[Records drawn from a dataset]
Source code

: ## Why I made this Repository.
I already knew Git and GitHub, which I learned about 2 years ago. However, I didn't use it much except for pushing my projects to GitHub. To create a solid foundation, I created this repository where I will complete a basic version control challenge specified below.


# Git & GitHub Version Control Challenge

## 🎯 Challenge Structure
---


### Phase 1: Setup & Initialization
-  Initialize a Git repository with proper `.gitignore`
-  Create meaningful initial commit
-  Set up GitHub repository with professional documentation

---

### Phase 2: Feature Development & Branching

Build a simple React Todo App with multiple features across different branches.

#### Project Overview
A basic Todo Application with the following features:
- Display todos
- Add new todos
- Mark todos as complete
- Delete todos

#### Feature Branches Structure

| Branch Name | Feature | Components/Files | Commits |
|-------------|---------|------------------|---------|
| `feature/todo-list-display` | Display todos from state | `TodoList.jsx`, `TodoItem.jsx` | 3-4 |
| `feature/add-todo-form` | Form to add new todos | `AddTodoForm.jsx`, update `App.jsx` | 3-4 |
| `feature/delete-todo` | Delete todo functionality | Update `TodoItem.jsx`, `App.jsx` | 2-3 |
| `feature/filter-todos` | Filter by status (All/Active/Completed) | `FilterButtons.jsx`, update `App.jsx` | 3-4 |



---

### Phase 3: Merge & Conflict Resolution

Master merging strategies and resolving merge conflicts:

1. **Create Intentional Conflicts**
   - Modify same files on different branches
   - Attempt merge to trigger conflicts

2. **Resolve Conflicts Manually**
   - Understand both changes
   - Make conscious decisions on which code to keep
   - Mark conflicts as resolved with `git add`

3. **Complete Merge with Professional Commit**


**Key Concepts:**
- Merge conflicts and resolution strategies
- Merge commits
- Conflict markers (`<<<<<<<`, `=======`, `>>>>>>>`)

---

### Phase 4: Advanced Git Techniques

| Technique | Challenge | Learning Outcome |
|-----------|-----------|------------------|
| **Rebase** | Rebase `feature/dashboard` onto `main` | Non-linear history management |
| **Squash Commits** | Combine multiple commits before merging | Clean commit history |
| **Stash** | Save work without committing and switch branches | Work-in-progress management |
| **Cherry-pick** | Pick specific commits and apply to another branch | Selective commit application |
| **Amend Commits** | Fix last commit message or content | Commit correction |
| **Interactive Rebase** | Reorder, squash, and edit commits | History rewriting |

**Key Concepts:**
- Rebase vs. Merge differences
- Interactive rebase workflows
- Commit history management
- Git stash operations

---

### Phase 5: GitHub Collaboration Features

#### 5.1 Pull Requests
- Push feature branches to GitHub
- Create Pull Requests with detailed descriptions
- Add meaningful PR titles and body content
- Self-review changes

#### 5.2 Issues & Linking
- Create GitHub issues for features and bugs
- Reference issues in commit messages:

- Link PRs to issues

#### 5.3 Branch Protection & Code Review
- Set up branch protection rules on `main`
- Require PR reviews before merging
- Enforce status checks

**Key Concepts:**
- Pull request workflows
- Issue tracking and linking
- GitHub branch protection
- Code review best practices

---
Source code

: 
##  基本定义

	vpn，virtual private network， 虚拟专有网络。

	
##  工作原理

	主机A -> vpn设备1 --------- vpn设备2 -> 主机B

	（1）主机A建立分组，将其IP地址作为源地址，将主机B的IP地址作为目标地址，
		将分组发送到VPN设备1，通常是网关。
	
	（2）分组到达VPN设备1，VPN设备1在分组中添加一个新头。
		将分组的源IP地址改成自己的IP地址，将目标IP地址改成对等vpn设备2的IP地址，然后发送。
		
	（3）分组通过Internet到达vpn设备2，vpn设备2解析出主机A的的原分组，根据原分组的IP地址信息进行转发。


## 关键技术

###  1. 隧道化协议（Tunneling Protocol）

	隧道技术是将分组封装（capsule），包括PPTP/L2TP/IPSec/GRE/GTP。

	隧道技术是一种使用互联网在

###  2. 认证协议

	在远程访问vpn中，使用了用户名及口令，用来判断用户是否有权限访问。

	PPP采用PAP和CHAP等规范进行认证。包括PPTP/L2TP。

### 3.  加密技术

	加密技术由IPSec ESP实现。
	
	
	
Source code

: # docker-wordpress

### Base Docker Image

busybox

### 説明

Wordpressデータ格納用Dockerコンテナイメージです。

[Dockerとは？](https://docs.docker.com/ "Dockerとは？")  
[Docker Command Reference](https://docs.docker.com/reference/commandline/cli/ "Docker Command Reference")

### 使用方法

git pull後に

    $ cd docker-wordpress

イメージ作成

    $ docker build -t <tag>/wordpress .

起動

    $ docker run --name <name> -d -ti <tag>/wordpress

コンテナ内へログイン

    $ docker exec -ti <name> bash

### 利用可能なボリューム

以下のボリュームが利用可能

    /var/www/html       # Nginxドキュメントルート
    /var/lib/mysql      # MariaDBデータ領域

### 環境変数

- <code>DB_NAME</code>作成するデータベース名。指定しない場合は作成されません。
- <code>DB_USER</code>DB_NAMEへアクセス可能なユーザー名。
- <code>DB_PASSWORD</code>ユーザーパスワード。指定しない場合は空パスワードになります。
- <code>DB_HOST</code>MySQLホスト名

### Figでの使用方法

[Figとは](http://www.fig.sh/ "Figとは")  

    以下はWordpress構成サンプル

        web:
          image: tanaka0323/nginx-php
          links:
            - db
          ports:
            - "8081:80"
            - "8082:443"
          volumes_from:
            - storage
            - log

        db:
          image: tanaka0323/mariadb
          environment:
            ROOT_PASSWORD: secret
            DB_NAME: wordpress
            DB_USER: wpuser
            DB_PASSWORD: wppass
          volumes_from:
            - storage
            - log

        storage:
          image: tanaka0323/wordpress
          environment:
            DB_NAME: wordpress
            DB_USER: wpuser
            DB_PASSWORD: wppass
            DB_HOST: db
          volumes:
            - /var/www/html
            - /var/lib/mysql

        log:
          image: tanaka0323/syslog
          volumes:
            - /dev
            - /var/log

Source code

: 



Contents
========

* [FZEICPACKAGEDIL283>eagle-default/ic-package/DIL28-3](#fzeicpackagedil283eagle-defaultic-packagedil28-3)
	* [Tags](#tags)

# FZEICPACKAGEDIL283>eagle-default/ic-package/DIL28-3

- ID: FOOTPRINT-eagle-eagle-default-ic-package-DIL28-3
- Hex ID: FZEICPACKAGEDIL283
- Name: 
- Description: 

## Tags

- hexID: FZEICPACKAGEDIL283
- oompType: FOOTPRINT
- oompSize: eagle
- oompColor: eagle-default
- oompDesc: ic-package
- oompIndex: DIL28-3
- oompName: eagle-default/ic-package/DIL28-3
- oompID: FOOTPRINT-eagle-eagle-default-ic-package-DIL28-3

ACTION ITEM: Repeat every line of the data precisely.

TASK ANSWER:
Source code

: ## Why I made this Repository.
I already knew Git and GitHub, which I learned about 2 years ago. However, I didn't use it much except for pushing my projects to GitHub. To create a solid foundation, I created this repository where I will complete a basic version control challenge specified below.


# Git & GitHub Version Control Challenge

## 🎯 Challenge Structure
---


### Phase 1: Setup & Initialization
-  Initialize a Git repository with proper `.gitignore`
-  Create meaningful initial commit
-  Set up GitHub repository with professional documentation

---

### Phase 2: Feature Development & Branching

Build a simple React Todo App with multiple features across different branches.

#### Project Overview
A basic Todo Application with the following features:
- Display todos
- Add new todos
- Mark todos as complete
- Delete todos

#### Feature Branches Structure

| Branch Name | Feature | Components/Files | Commits |
|-------------|---------|------------------|---------|
| `feature/todo-list-display` | Display todos from state | `TodoList.jsx`, `TodoItem.jsx` | 3-4 |
| `feature/add-todo-form` | Form to add new todos | `AddTodoForm.jsx`, update `App.jsx` | 3-4 |
| `feature/delete-todo` | Delete todo functionality | Update `TodoItem.jsx`, `App.jsx` | 2-3 |
| `feature/filter-todos` | Filter by status (All/Active/Completed) | `FilterButtons.jsx`, update `App.jsx` | 3-4 |



---

### Phase 3: Merge & Conflict Resolution

Master merging strategies and resolving merge conflicts:

1. **Create Intentional Conflicts**
   - Modify same files on different branches
   - Attempt merge to trigger conflicts

2. **Resolve Conflicts Manually**
   - Understand both changes
   - Make conscious decisions on which code to keep
   - Mark conflicts as resolved with `git add`

3. **Complete Merge with Professional Commit**


**Key Concepts:**
- Merge conflicts and resolution strategies
- Merge commits
- Conflict markers (`<<<<<<<`, `=======`, `>>>>>>>`)

---

### Phase 4: Advanced Git Techniques

| Technique | Challenge | Learning Outcome |
|-----------|-----------|------------------|
| **Rebase** | Rebase `feature/dashboard` onto `main` | Non-linear history management |
| **Squash Commits** | Combine multiple commits before merging | Clean commit history |
| **Stash** | Save work without committing and switch branches | Work-in-progress management |
| **Cherry-pick** | Pick specific commits and apply to another branch | Selective commit application |
| **Amend Commits** | Fix last commit message or content | Commit correction |
| **Interactive Rebase** | Reorder, squash, and edit commits | History rewriting |

**Key Concepts:**
- Rebase vs. Merge differences
- Interactive rebase workflows
- Commit history management
- Git stash operations

---

### Phase 5: GitHub Collaboration Features

#### 5.1 Pull Requests
- Push feature branches to GitHub
- Create Pull Requests with detailed descriptions
- Add meaningful PR titles and body content
- Self-review changes

#### 5.2 Issues & Linking
- Create GitHub issues for features and bugs
- Reference issues in commit messages:

- Link PRs to issues

#### 5.3 Branch Protection & Code Review
- Set up branch protection rules on `main`
- Require PR reviews before merging
- Enforce status checks

**Key Concepts:**
- Pull request workflows
- Issue tracking and linking
- GitHub branch protection
- Code review best practices

---
Source code

: 
##  基本定义

	vpn，virtual private network， 虚拟专有网络。

	
##  工作原理

	主机A -> vpn设备1 --------- vpn设备2 -> 主机B

	（1）主机A建立分组，将其IP地址作为源地址，将主机B的IP地址作为目标地址，
		将分组发送到VPN设备1，通常是网关。
	
	（2）分组到达VPN设备1，VPN设备1在分组中添加一个新头。
		将分组的源IP地址改成自己的IP地址，将目标IP地址改成对等vpn设备2的IP地址，然后发送。
		
	（3）分组通过Internet到达vpn设备2，vpn设备2解析出主机A的的原分组，根据原分组的IP地址信息进行转发。


## 关键技术

###  1. 隧道化协议（Tunneling Protocol）

	隧道技术是将分组封装（capsule），包括PPTP/L2TP/IPSec/GRE/GTP。

	隧道技术是一种使用互联网在

###  2. 认证协议

	在远程访问vpn中，使用了用户名及口令，用来判断用户是否有权限访问。

	PPP采用PAP和CHAP等规范进行认证。包括PPTP/L2TP。

### 3.  加密技术

	加密技术由IPSec ESP实现。
	
	
	
Source code

: # docker-wordpress

### Base Docker Image

busybox

### 説明

Wordpressデータ格納用Dockerコンテナイメージです。

[Dockerとは？](https://docs.docker.com/ "Dockerとは？")  
[Docker Command Reference](https://docs.docker.com/reference/commandline/cli/ "Docker Command Reference")

### 使用方法

git pull後に

    $ cd docker-wordpress

イメージ作成

    $ docker build -t <tag>/wordpress .

起動

    $ docker run --name <name> -d -ti <tag>/wordpress

コンテナ内へログイン

    $ docker exec -ti <name> bash

### 利用可能なボリューム

以下のボリュームが利用可能

    /var/www/html       # Nginxドキュメントルート
    /var/lib/mysql      # MariaDBデータ領域

### 環境変数

- <code>DB_NAME</code>作成するデータベース名。指定しない場合は作成されません。
- <code>DB_USER</code>DB_NAMEへアクセス可能なユーザー名。
- <code>DB_PASSWORD</code>ユーザーパスワード。指定しない場合は空パスワードになります。
- <code>DB_HOST</code>MySQLホスト名

### Figでの使用方法

[Figとは](http://www.fig.sh/ "Figとは")  

    以下はWordpress構成サンプル

        web:
          image: tanaka0323/nginx-php
          links:
            - db
          ports:
            - "8081:80"
            - "8082:443"
          volumes_from:
            - storage
            - log

        db:
          image: tanaka0323/mariadb
          environment:
            ROOT_PASSWORD: secret
            DB_NAME: wordpress
            DB_USER: wpuser
            DB_PASSWORD: wppass
          volumes_from:
            - storage
            - log

        storage:
          image: tanaka0323/wordpress
          environment:
            DB_NAME: wordpress
            DB_USER: wpuser
            DB_PASSWORD: wppass
            DB_HOST: db
          volumes:
            - /var/www/html
            - /var/lib/mysql

        log:
          image: tanaka0323/syslog
          volumes:
            - /dev
            - /var/log

Source code

: 



Contents
========

* [FZEICPACKAGEDIL283>eagle-default/ic-package/DIL28-3](#fzeicpackagedil283eagle-defaultic-packagedil28-3)
	* [Tags](#tags)

# FZEICPACKAGEDIL283>eagle-default/ic-package/DIL28-3

- ID: FOOTPRINT-eagle-eagle-default-ic-package-DIL28-3
- Hex ID: FZEICPACKAGEDIL283
- Name: 
- Description: 

## Tags

- hexID: FZEICPACKAGEDIL283
- oompType: FOOTPRINT
- oompSize: eagle
- oompColor: eagle-default
- oompDesc: ic-package
- oompIndex: DIL28-3
- oompName: eagle-default/ic-package/DIL28-3
- oompID: FOOTPRINT-eagle-eagle-default-ic-package-DIL28-3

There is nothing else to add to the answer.